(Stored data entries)
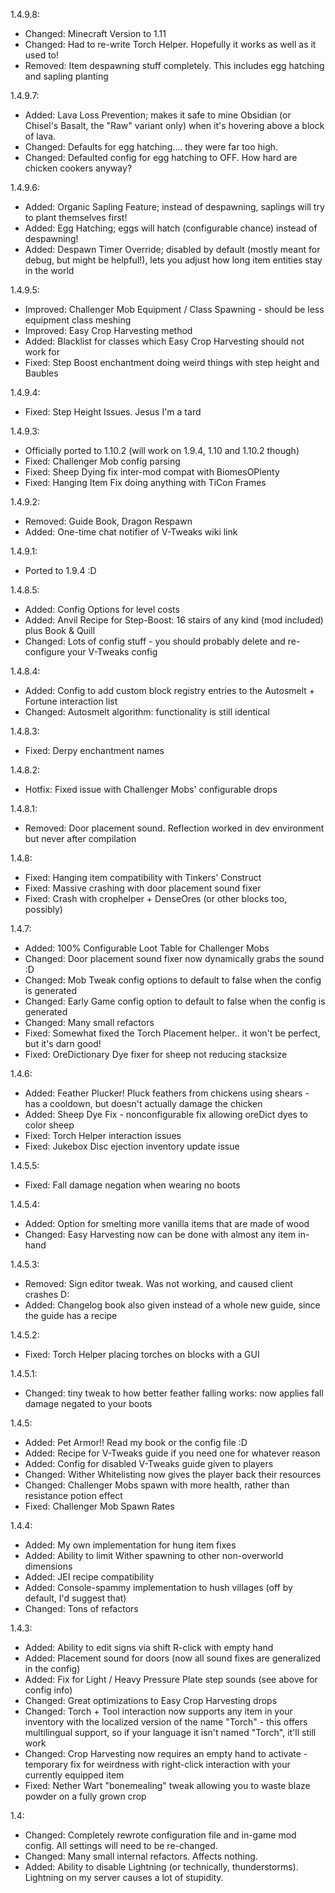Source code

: 1.4.9.8:
* Changed: Minecraft Version to 1.11
* Changed: Had to re-write Torch Helper. Hopefully it works as well as it used to!
* Removed: Item despawning stuff completely. This includes egg hatching and sapling planting

1.4.9.7:
* Added: Lava Loss Prevention; makes it safe to mine Obsidian (or Chisel's Basalt, the "Raw" variant only) when it's hovering above a block of lava.
* Changed: Defaults for egg hatching.... they were far too high.
* Changed: Defaulted config for egg hatching to OFF. How hard are chicken cookers anyway?

1.4.9.6:
* Added: Organic Sapling Feature; instead of despawning, saplings will try to plant themselves first!
* Added: Egg Hatching; eggs will hatch (configurable chance) instead of despawning!
* Added: Despawn Timer Override; disabled by default (mostly meant for debug, but might be helpful!), lets you adjust how long item entities stay in the world

1.4.9.5:
* Improved: Challenger Mob Equipment / Class Spawning - should be less equipment class meshing
* Improved: Easy Crop Harvesting method
* Added: Blacklist for classes which Easy Crop Harvesting should not work for
* Fixed: Step Boost enchantment doing weird things with step height and Baubles

1.4.9.4:
* Fixed: Step Height Issues. Jesus I'm a tard

1.4.9.3:
* Officially ported to 1.10.2 (will work on 1.9.4, 1.10 and 1.10.2 though)
* Fixed: Challenger Mob config parsing
* Fixed: Sheep Dying fix inter-mod compat with BiomesOPlenty
* Fixed: Hanging Item Fix doing anything with TiCon Frames

1.4.9.2:
* Removed: Guide Book, Dragon Respawn
* Added: One-time chat notifier of V-Tweaks wiki link

1.4.9.1:
* Ported to 1.9.4 :D

1.4.8.5:
* Added: Config Options for level costs
* Added: Anvil Recipe for Step-Boost: 16 stairs of any kind (mod included) plus Book & Quill
* Changed: Lots of config stuff - you should probably delete and re-configure your V-Tweaks config

1.4.8.4:
* Added: Config to add custom block registry entries to the Autosmelt + Fortune interaction list
* Changed: Autosmelt algorithm: functionality is still identical

1.4.8.3:
* Fixed: Derpy enchantment names

1.4.8.2:
* Hotfix: Fixed issue with Challenger Mobs' configurable drops

1.4.8.1:
* Removed: Door placement sound. Reflection worked in dev environment but never after compilation

1.4.8:
* Fixed: Hanging item compatibility with Tinkers' Construct
* Fixed: Massive crashing with door placement sound fixer
* Fixed: Crash with crophelper + DenseOres (or other blocks too, possibly)

1.4.7:
* Added: 100% Configurable Loot Table for Challenger Mobs
* Changed: Door placement sound fixer now dynamically grabs the sound :D
* Changed: Mob Tweak config options to default to false when the config is generated
* Changed: Early Game config option to default to false when the config is generated
* Changed: Many small refactors
* Fixed: Somewhat fixed the Torch Placement helper.. it won't be perfect, but it's darn good!
* Fixed: OreDictionary Dye fixer for sheep not reducing stacksize

1.4.6:
* Added: Feather Plucker! Pluck feathers from chickens using shears - has a cooldown, but doesn't actually damage the chicken
* Added: Sheep Dye Fix - nonconfigurable fix allowing oreDict dyes to color sheep
* Fixed: Torch Helper interaction issues
* Fixed: Jukebox Disc ejection inventory update issue

1.4.5.5:
* Fixed: Fall damage negation when wearing no boots

1.4.5.4:
* Added: Option for smelting more vanilla items that are made of wood
* Changed: Easy Harvesting now can be done with almost any item in-hand

1.4.5.3:
* Removed: Sign editor tweak. Was not working, and caused client crashes D:
* Added: Changelog book also given instead of a whole new guide, since the guide has a recipe

1.4.5.2:
* Fixed: Torch Helper placing torches on blocks with a GUI

1.4.5.1:
* Changed: tiny tweak to how better feather falling works: now applies fall damage negated to your boots

1.4.5:
* Added: Pet Armor!! Read my book or the config file :D
* Added: Recipe for V-Tweaks guide if you need one for whatever reason
* Added: Config for disabled V-Tweaks guide given to players
* Changed: Wither Whitelisting now gives the player back their resources
* Changed: Challenger Mobs spawn with more health, rather than resistance potion effect
* Fixed: Challenger Mob Spawn Rates

1.4.4:
* Added: My own implementation for hung item fixes
* Added: Ability to limit Wither spawning to other non-overworld dimensions
* Added: JEI recipe compatibility
* Added: Console-spammy implementation to hush villages (off by default, I'd suggest that)
* Changed: Tons of refactors

1.4.3:
* Added: Ability to edit signs via shift R-click with empty hand
* Added: Placement sound for doors (now all sound fixes are generalized in the config)
* Added: Fix for Light / Heavy Pressure Plate step sounds (see above for config info)
* Changed: Great optimizations to Easy Crop Harvesting drops
* Changed: Torch + Tool interaction now supports any item in your inventory with the localized version of 
	the name "Torch" - this offers multilingual support, so if your language it isn't named "Torch", 
	it'll still work
* Changed: Crop Harvesting now requires an empty hand to activate - temporary fix for weirdness with
	right-click interaction with your currently equipped item
* Fixed: Nether Wart "bonemealing" tweak allowing you to waste blaze powder on a fully grown crop

1.4:
* Changed: Completely rewrote configuration file and in-game mod config. All settings will need to be re-changed.
* Changed: Many small internal refactors. Affects nothing.
* Added: Ability to disable Lightning (or technically, thunderstorms). Lightning on my server causes a lot of stupidity.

Work task:
Keep the pictures out and print all the records exactly as they are.

Answer for the task:
Source code

: 1.4.9.8:
* Changed: Minecraft Version to 1.11
* Changed: Had to re-write Torch Helper. Hopefully it works as well as it used to!
* Removed: Item despawning stuff completely. This includes egg hatching and sapling planting

1.4.9.7:
* Added: Lava Loss Prevention; makes it safe to mine Obsidian (or Chisel's Basalt, the "Raw" variant only) when it's hovering above a block of lava.
* Changed: Defaults for egg hatching.... they were far too high.
* Changed: Defaulted config for egg hatching to OFF. How hard are chicken cookers anyway?

1.4.9.6:
* Added: Organic Sapling Feature; instead of despawning, saplings will try to plant themselves first!
* Added: Egg Hatching; eggs will hatch (configurable chance) instead of despawning!
* Added: Despawn Timer Override; disabled by default (mostly meant for debug, but might be helpful!), lets you adjust how long item entities stay in the world

1.4.9.5:
* Improved: Challenger Mob Equipment / Class Spawning - should be less equipment class meshing
* Improved: Easy Crop Harvesting method
* Added: Blacklist for classes which Easy Crop Harvesting should not work for
* Fixed: Step Boost enchantment doing weird things with step height and Baubles

1.4.9.4:
* Fixed: Step Height Issues. Jesus I'm a tard

1.4.9.3:
* Officially ported to 1.10.2 (will work on 1.9.4, 1.10 and 1.10.2 though)
* Fixed: Challenger Mob config parsing
* Fixed: Sheep Dying fix inter-mod compat with BiomesOPlenty
* Fixed: Hanging Item Fix doing anything with TiCon Frames

1.4.9.2:
* Removed: Guide Book, Dragon Respawn
* Added: One-time chat notifier of V-Tweaks wiki link

1.4.9.1:
* Ported to 1.9.4 :D

1.4.8.5:
* Added: Config Options for level costs
* Added: Anvil Recipe for Step-Boost: 16 stairs of any kind (mod included) plus Book & Quill
* Changed: Lots of config stuff - you should probably delete and re-configure your V-Tweaks config

1.4.8.4:
* Added: Config to add custom block registry entries to the Autosmelt + Fortune interaction list
* Changed: Autosmelt algorithm: functionality is still identical

1.4.8.3:
* Fixed: Derpy enchantment names

1.4.8.2:
* Hotfix: Fixed issue with Challenger Mobs' configurable drops

1.4.8.1:
* Removed: Door placement sound. Reflection worked in dev environment but never after compilation

1.4.8:
* Fixed: Hanging item compatibility with Tinkers' Construct
* Fixed: Massive crashing with door placement sound fixer
* Fixed: Crash with crophelper + DenseOres (or other blocks too, possibly)

1.4.7:
* Added: 100% Configurable Loot Table for Challenger Mobs
* Changed: Door placement sound fixer now dynamically grabs the sound :D
* Changed: Mob Tweak config options to default to false when the config is generated
* Changed: Early Game config option to default to false when the config is generated
* Changed: Many small refactors
* Fixed: Somewhat fixed the Torch Placement helper.. it won't be perfect, but it's darn good!
* Fixed: OreDictionary Dye fixer for sheep not reducing stacksize

1.4.6:
* Added: Feather Plucker! Pluck feathers from chickens using shears - has a cooldown, but doesn't actually damage the chicken
* Added: Sheep Dye Fix - nonconfigurable fix allowing oreDict dyes to color sheep
* Fixed: Torch Helper interaction issues
* Fixed: Jukebox Disc ejection inventory update issue

1.4.5.5:
* Fixed: Fall damage negation when wearing no boots

1.4.5.4:
* Added: Option for smelting more vanilla items that are made of wood
* Changed: Easy Harvesting now can be done with almost any item in-hand

1.4.5.3:
* Removed: Sign editor tweak. Was not working, and caused client crashes D:
* Added: Changelog book also given instead of a whole new guide, since the guide has a recipe

1.4.5.2:
* Fixed: Torch Helper placing torches on blocks with a GUI

1.4.5.1:
* Changed: tiny tweak to how better feather falling works: now applies fall damage negated to your boots

1.4.5:
* Added: Pet Armor!! Read my book or the config file :D
* Added: Recipe for V-Tweaks guide if you need one for whatever reason
* Added: Config for disabled V-Tweaks guide given to players
* Changed: Wither Whitelisting now gives the player back their resources
* Changed: Challenger Mobs spawn with more health, rather than resistance potion effect
* Fixed: Challenger Mob Spawn Rates

1.4.4:
* Added: My own implementation for hung item fixes
* Added: Ability to limit Wither spawning to other non-overworld dimensions
* Added: JEI recipe compatibility
* Added: Console-spammy implementation to hush villages (off by default, I'd suggest that)
* Changed: Tons of refactors

1.4.3:
* Added: Ability to edit signs via shift R-click with empty hand
* Added: Placement sound for doors (now all sound fixes are generalized in the config)
* Added: Fix for Light / Heavy Pressure Plate step sounds (see above for config info)
* Changed: Great optimizations to Easy Crop Harvesting drops
* Changed: Torch + Tool interaction now supports any item in your inventory with the localized version of 
	the name "Torch" - this offers multilingual support, so if your language it isn't named "Torch", 
	it'll still work
* Changed: Crop Harvesting now requires an empty hand to activate - temporary fix for weirdness with
	right-click interaction with your currently equipped item
* Fixed: Nether Wart "bonemealing" tweak allowing you to waste blaze powder on a fully grown crop

1.4:
* Changed: Completely rewrote configuration file and in-game mod config. All settings will need to be re-changed.
* Changed: Many small internal refactors. Affects nothing.
* Added: Ability to disable Lightning (or technically, thunderstorms). Lightning on my server causes a lot of stupidity.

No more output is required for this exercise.